On George H. W. Bush

To the editor:

The nephew of George H.W. Bush graduated from Williams in 1996, which is why we were able to get the former president as commencement speaker.  Bush by this point was something of a cliché, a one-term president remembered mostly for the uncanny way that Dana Carvey imitated his wooden speaking style on Saturday Night Live.  As he mounted the stage, protected by Secret Service agents concealed in academic robes, the students eyed him curiously.

Before the commencement address, there were three talks by students, and the last speaker startled us.  He opened with the customary salutation (“parents, friends, honored guests, members of the class of 1996”), began his speech, and then interrupted himself: “Excuse me; I committed a faux pas.  I forgot to acknowledge that we have a distinguished president on stage.”  He repeated the salutation, adding one more name: “and our distinguished college president, Hank Payne.” 

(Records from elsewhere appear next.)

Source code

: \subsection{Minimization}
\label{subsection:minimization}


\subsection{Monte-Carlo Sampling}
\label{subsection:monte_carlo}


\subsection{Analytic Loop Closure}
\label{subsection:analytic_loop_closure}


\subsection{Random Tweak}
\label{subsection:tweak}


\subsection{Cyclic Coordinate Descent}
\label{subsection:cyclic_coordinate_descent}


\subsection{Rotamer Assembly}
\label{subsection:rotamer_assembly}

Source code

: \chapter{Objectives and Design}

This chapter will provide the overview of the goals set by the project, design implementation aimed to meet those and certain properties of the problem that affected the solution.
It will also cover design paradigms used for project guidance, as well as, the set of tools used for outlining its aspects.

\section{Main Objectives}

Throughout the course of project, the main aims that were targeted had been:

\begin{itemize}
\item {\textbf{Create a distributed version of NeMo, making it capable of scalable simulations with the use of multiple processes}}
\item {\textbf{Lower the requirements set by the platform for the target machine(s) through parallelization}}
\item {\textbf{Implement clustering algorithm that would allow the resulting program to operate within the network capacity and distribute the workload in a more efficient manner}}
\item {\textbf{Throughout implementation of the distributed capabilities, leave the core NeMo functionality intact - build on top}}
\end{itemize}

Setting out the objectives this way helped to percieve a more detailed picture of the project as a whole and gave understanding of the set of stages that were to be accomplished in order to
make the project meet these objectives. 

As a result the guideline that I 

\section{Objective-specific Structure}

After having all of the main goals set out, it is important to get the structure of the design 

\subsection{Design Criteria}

Nervous laughter rose from the gathered parents, and he gave a sheepish look: “Yes, I know.  That was very rude of me.  I should have mentioned that we have a distinguished ex-president here on stage.” Again he launched into his salutation, this time adding the name of “our distinguished former president, Frank Oakley.”  There was an audible gasp.

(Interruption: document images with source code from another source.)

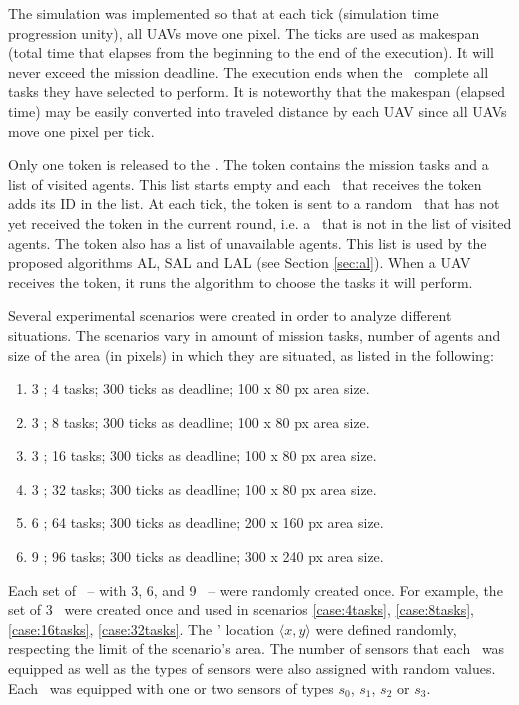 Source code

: The simulation was implemented so that at each tick (simulation time progression unity), all UAVs move one pixel. 
The ticks are used as makespan (total time that elapses from the beginning to the end of the execution). It will never exceed the mission deadline. The execution ends when the \uavs\ complete all tasks they have selected to perform.
It is noteworthy that the makespan (elapsed time) may be easily converted into traveled distance by each UAV since all UAVs move one pixel per tick.

Only one token is released to the \uavs. The token contains the mission tasks and a list of visited agents. This list starts empty and each \uav\ that receives the token adds its ID in the list. At each tick, the token is sent to a random \uav\ that has not yet received the token in the current round, i.e. a \uav\ that is not in the list of visited agents. The token also has a list of unavailable agents. This list is used by the proposed algorithms AL, SAL and LAL (see Section \ref{sec:al}).
When a UAV receives the token, it runs the algorithm to choose the tasks it will perform. 

Several experimental scenarios were created in order to analyze different situations. The scenarios vary in amount of mission tasks, number of agents and size of the area (in pixels) in which they are situated, as listed in the following:

\begin{enumerate}
	\item 3 \uavs; 4 tasks; 300 ticks as deadline; 100 x 80 px area size. \label{case:4tasks}
	\item 3 \uavs; 8 tasks; 300 ticks as deadline; 100 x 80 px area size. \label{case:8tasks}
	\item 3 \uavs; 16 tasks; 300 ticks as deadline; 100 x 80 px area size. \label{case:16tasks}
	\item 3 \uavs; 32 tasks; 300 ticks as deadline; 100 x 80 px area size. \label{case:32tasks}
	\item 6 \uavs; 64 tasks; 300 ticks as deadline; 200 x 160 px area size. \label{case:64tasks}
	\item 9 \uavs; 96 tasks; 300 ticks as deadline; 300 x 240 px area size. \label{case:96tasks}
\end{enumerate}

Each set of \uavs\ -- with 3, 6, and 9 \uavs\ -- were randomly created once. For example, the set of 3 \uavs\ were created once and used in scenarios \ref{case:4tasks}, \ref{case:8tasks}, \ref{case:16tasks}, \ref{case:32tasks}. 
The \uavs' location $\langle x,y \rangle$ were defined randomly, respecting the limit of the scenario's area.
The number of sensors that each \uav\ was equipped as well as the types of sensors were also assigned with random values. Each \uav\ was equipped with one or two sensors of types $s_0$, $s_1$, $s_2$ or $s_3$.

The studied snub earned Bush considerable sympathy, and when he rose to speak, there was vigorous applause.  I sat behind him, off to the side, where I was surprised to see that he had no prepared text, merely an index card on which he jotted some notes during the ceremonies. 

His talk was folksy and genial, in the well-known Bush manner, and I remember little about it.  But I do recall the deft and seamless way in which he incorporated the remarks of the student speakers into his talk, identifying them with affable asides, e.g.,  “As X told you, and she was right.”  The second time he did this, we realized he was ostentatiously repaying courtesy with courtesy.  And we began to wonder if he would respond to the snub.

He did, but in the gentlest way possible.  Toward the end of his talk, in the course of some avuncular life advice, he turned to the subject of personal criticism.  “All of you,” he warned severely, “will be criticized in your life, whether fairly or unfairly.  And you will be tempted to respond in kind.  But when that happens, you need to follow the advice of my good friend Dana Carvey.”  A pregnant pause, and then: “Not gonna do it.  Wouldn’t be prudent.” And this he declaimed with an exaggerated version of his jerky woodenness, doing Saturday Night Live one better: giving us Bush’s imitation of Carvey’s imitation of Bush.

It brought down the house – that unscripted moment where an insult inadvertently provided the occasion for a spontaneous and triumphant moment of grace.